Assignment: Your reply should restate the lines from the top of the entries through the line containing "Someone jostled me" word for word, with no pictures.

Information given:
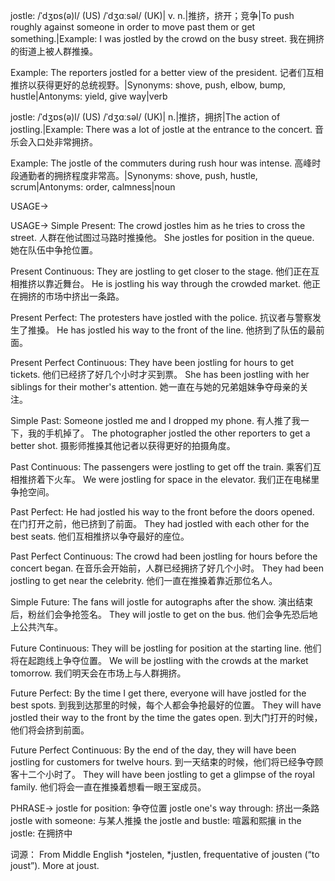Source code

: jostle: /ˈdʒɒs(ə)l/ (US) /ˈdʒɑːsəl/ (UK)| v. n.|推挤，挤开；竞争|To push roughly against someone in order to move past them or get something.|Example:  I was jostled by the crowd on the busy street. 我在拥挤的街道上被人群推搡。

Example:  The reporters jostled for a better view of the president. 记者们互相推挤以获得更好的总统视野。|Synonyms: shove, push, elbow, bump, hustle|Antonyms: yield, give way|verb

jostle: /ˈdʒɒs(ə)l/ (US) /ˈdʒɑːsəl/ (UK)| n.|推挤，拥挤|The action of jostling.|Example: There was a lot of jostle at the entrance to the concert.  音乐会入口处非常拥挤。

Example: The jostle of the commuters during rush hour was intense.  高峰时段通勤者的拥挤程度非常高。|Synonyms: shove, push, hustle, scrum|Antonyms: order, calmness|noun


USAGE->

USAGE->
Simple Present:
The crowd jostles him as he tries to cross the street.  人群在他试图过马路时推搡他。
She jostles for position in the queue.  她在队伍中争抢位置。


Present Continuous:
They are jostling to get closer to the stage.  他们正在互相推挤以靠近舞台。
He is jostling his way through the crowded market.  他正在拥挤的市场中挤出一条路。


Present Perfect:
The protesters have jostled with the police.  抗议者与警察发生了推搡。
He has jostled his way to the front of the line.  他挤到了队伍的最前面。


Present Perfect Continuous:
They have been jostling for hours to get tickets.  他们已经挤了好几个小时才买到票。
She has been jostling with her siblings for their mother's attention. 她一直在与她的兄弟姐妹争夺母亲的关注。


Simple Past:
Someone jostled me and I dropped my phone.  有人推了我一下，我的手机掉了。
The photographer jostled the other reporters to get a better shot.  摄影师推搡其他记者以获得更好的拍摄角度。


Past Continuous:
The passengers were jostling to get off the train.  乘客们互相推挤着下火车。
We were jostling for space in the elevator.  我们正在电梯里争抢空间。


Past Perfect:
He had jostled his way to the front before the doors opened.  在门打开之前，他已挤到了前面。
They had jostled with each other for the best seats.  他们互相推挤以争夺最好的座位。


Past Perfect Continuous:
The crowd had been jostling for hours before the concert began.  在音乐会开始前，人群已经拥挤了好几个小时。
They had been jostling to get near the celebrity. 他们一直在推搡着靠近那位名人。



Simple Future:
The fans will jostle for autographs after the show.  演出结束后，粉丝们会争抢签名。
They will jostle to get on the bus.  他们会争先恐后地上公共汽车。


Future Continuous:
They will be jostling for position at the starting line.  他们将在起跑线上争夺位置。
We will be jostling with the crowds at the market tomorrow.  我们明天会在市场上与人群拥挤。


Future Perfect:
By the time I get there, everyone will have jostled for the best spots.  到我到达那里的时候，每个人都会争抢最好的位置。
They will have jostled their way to the front by the time the gates open. 到大门打开的时候，他们将会挤到前面。


Future Perfect Continuous:
By the end of the day, they will have been jostling for customers for twelve hours. 到一天结束的时候，他们将已经争夺顾客十二个小时了。
They will have been jostling to get a glimpse of the royal family. 他们将会一直在推搡着想看一眼王室成员。


PHRASE->
jostle for position: 争夺位置
jostle one's way through: 挤出一条路
jostle with someone: 与某人推搡
the jostle and bustle: 喧嚣和熙攘
in the jostle: 在拥挤中


词源：
From Middle English *jostelen, *justlen, frequentative of jousten (“to joust”). More at joust.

Answer box:
Source code

: jostle: /ˈdʒɒs(ə)l/ (US) /ˈdʒɑːsəl/ (UK)| v. n.|推挤，挤开；竞争|To push roughly against someone in order to move past them or get something.|Example:  I was jostled by the crowd on the busy street. 我在拥挤的街道上被人群推搡。

Example:  The reporters jostled for a better view of the president. 记者们互相推挤以获得更好的总统视野。|Synonyms: shove, push, elbow, bump, hustle|Antonyms: yield, give way|verb

jostle: /ˈdʒɒs(ə)l/ (US) /ˈdʒɑːsəl/ (UK)| n.|推挤，拥挤|The action of jostling.|Example: There was a lot of jostle at the entrance to the concert.  音乐会入口处非常拥挤。

Example: The jostle of the commuters during rush hour was intense.  高峰时段通勤者的拥挤程度非常高。|Synonyms: shove, push, hustle, scrum|Antonyms: order, calmness|noun


USAGE->

USAGE->
Simple Present:
The crowd jostles him as he tries to cross the street.  人群在他试图过马路时推搡他。
She jostles for position in the queue.  她在队伍中争抢位置。


Present Continuous:
They are jostling to get closer to the stage.  他们正在互相推挤以靠近舞台。
He is jostling his way through the crowded market.  他正在拥挤的市场中挤出一条路。


Present Perfect:
The protesters have jostled with the police.  抗议者与警察发生了推搡。
He has jostled his way to the front of the line.  他挤到了队伍的最前面。


Present Perfect Continuous:
They have been jostling for hours to get tickets.  他们已经挤了好几个小时才买到票。
She has been jostling with her siblings for their mother's attention. 她一直在与她的兄弟姐妹争夺母亲的关注。


Simple Past:
Someone jostled me and I dropped my phone.  有人推了我一下，我的手机掉了。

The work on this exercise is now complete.